Your goal
Every record must reappear in the answer exactly as given.

Record extracts
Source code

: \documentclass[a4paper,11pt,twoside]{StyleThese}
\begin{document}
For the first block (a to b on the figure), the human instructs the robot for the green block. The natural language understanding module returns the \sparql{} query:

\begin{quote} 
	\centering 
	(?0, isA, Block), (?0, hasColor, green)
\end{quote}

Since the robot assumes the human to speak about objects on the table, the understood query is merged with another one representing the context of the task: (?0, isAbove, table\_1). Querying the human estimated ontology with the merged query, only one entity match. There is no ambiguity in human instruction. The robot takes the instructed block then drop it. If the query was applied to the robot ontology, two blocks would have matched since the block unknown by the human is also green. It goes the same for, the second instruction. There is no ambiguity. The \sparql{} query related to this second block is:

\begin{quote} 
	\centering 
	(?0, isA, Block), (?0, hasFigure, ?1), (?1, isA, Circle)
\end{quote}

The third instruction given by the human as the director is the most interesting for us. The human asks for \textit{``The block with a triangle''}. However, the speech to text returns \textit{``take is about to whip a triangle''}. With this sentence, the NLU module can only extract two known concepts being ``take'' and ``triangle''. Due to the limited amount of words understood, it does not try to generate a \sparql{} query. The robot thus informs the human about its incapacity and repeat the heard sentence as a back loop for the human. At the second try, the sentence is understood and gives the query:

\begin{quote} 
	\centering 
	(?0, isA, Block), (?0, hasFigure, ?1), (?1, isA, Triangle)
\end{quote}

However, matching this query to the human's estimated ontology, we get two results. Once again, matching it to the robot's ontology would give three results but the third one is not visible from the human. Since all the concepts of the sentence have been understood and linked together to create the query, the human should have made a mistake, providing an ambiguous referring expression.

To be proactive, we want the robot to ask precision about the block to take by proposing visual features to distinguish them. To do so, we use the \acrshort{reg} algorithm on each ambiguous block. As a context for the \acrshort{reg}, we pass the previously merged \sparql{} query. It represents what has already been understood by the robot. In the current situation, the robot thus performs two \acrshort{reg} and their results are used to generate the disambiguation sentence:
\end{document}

Finished task
Source code

: \documentclass[a4paper,11pt,twoside]{StyleThese}
\begin{document}
For the first block (a to b on the figure), the human instructs the robot for the green block. The natural language understanding module returns the \sparql{} query:

\begin{quote} 
	\centering 
	(?0, isA, Block), (?0, hasColor, green)
\end{quote}

Since the robot assumes the human to speak about objects on the table, the understood query is merged with another one representing the context of the task: (?0, isAbove, table\_1). Querying the human estimated ontology with the merged query, only one entity match. There is no ambiguity in human instruction. The robot takes the instructed block then drop it. If the query was applied to the robot ontology, two blocks would have matched since the block unknown by the human is also green. It goes the same for, the second instruction. There is no ambiguity. The \sparql{} query related to this second block is:

\begin{quote} 
	\centering 
	(?0, isA, Block), (?0, hasFigure, ?1), (?1, isA, Circle)
\end{quote}

The third instruction given by the human as the director is the most interesting for us. The human asks for \textit{``The block with a triangle''}. However, the speech to text returns \textit{``take is about to whip a triangle''}. With this sentence, the NLU module can only extract two known concepts being ``take'' and ``triangle''. Due to the limited amount of words understood, it does not try to generate a \sparql{} query. The robot thus informs the human about its incapacity and repeat the heard sentence as a back loop for the human. At the second try, the sentence is understood and gives the query:

\begin{quote} 
	\centering 
	(?0, isA, Block), (?0, hasFigure, ?1), (?1, isA, Triangle)
\end{quote}

However, matching this query to the human's estimated ontology, we get two results. Once again, matching it to the robot's ontology would give three results but the third one is not visible from the human. Since all the concepts of the sentence have been understood and linked together to create the query, the human should have made a mistake, providing an ambiguous referring expression.

To be proactive, we want the robot to ask precision about the block to take by proposing visual features to distinguish them. To do so, we use the \acrshort{reg} algorithm on each ambiguous block. As a context for the \acrshort{reg}, we pass the previously merged \sparql{} query. It represents what has already been understood by the robot. In the current situation, the robot thus performs two \acrshort{reg} and their results are used to generate the disambiguation sentence:
\end{document}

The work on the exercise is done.